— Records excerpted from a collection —
━━━━━━

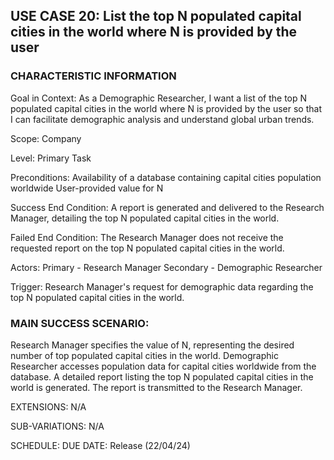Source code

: ## USE CASE 20: List the top N populated capital cities in the world where N is provided by the user

### CHARACTERISTIC INFORMATION

Goal in Context:
As a Demographic Researcher, I want a list of the top N populated capital cities in the world where N is provided by the user so that I can facilitate demographic analysis and understand global urban trends.

Scope:
Company

Level:
Primary Task

Preconditions:
Availability of a database containing capital cities population worldwide
User-provided value for N

Success End Condition:
A report is generated and delivered to the Research Manager, detailing the top N populated capital cities in the world.

Failed End Condition:
The Research Manager does not receive the requested report on the top N populated capital cities in the world.

Actors:
Primary - Research Manager
Secondary - Demographic Researcher

Trigger:
Research Manager's request for demographic data regarding the top N populated capital cities in the world.

### MAIN SUCCESS SCENARIO:

Research Manager specifies the value of N, representing the desired number of top populated capital cities in the world.
Demographic Researcher accesses population data for capital cities worldwide from the database.
A detailed report listing the top N populated capital cities in the world is generated.
The report is transmitted to the Research Manager.

EXTENSIONS:
N/A

SUB-VARIATIONS:
N/A

SCHEDULE:
DUE DATE: Release (22/04/24)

━━━━━━

— Work request —
The entries are to be reproduced exactly, excluding any pictures they contain.

— Solution to this problem —
Source code

: ## USE CASE 20: List the top N populated capital cities in the world where N is provided by the user

### CHARACTERISTIC INFORMATION

Goal in Context:
As a Demographic Researcher, I want a list of the top N populated capital cities in the world where N is provided by the user so that I can facilitate demographic analysis and understand global urban trends.

Scope:
Company

Level:
Primary Task

Preconditions:
Availability of a database containing capital cities population worldwide
User-provided value for N

Success End Condition:
A report is generated and delivered to the Research Manager, detailing the top N populated capital cities in the world.

Failed End Condition:
The Research Manager does not receive the requested report on the top N populated capital cities in the world.

Actors:
Primary - Research Manager
Secondary - Demographic Researcher

Trigger:
Research Manager's request for demographic data regarding the top N populated capital cities in the world.

### MAIN SUCCESS SCENARIO:

Research Manager specifies the value of N, representing the desired number of top populated capital cities in the world.
Demographic Researcher accesses population data for capital cities worldwide from the database.
A detailed report listing the top N populated capital cities in the world is generated.
The report is transmitted to the Research Manager.

EXTENSIONS:
N/A

SUB-VARIATIONS:
N/A

SCHEDULE:
DUE DATE: Release (22/04/24)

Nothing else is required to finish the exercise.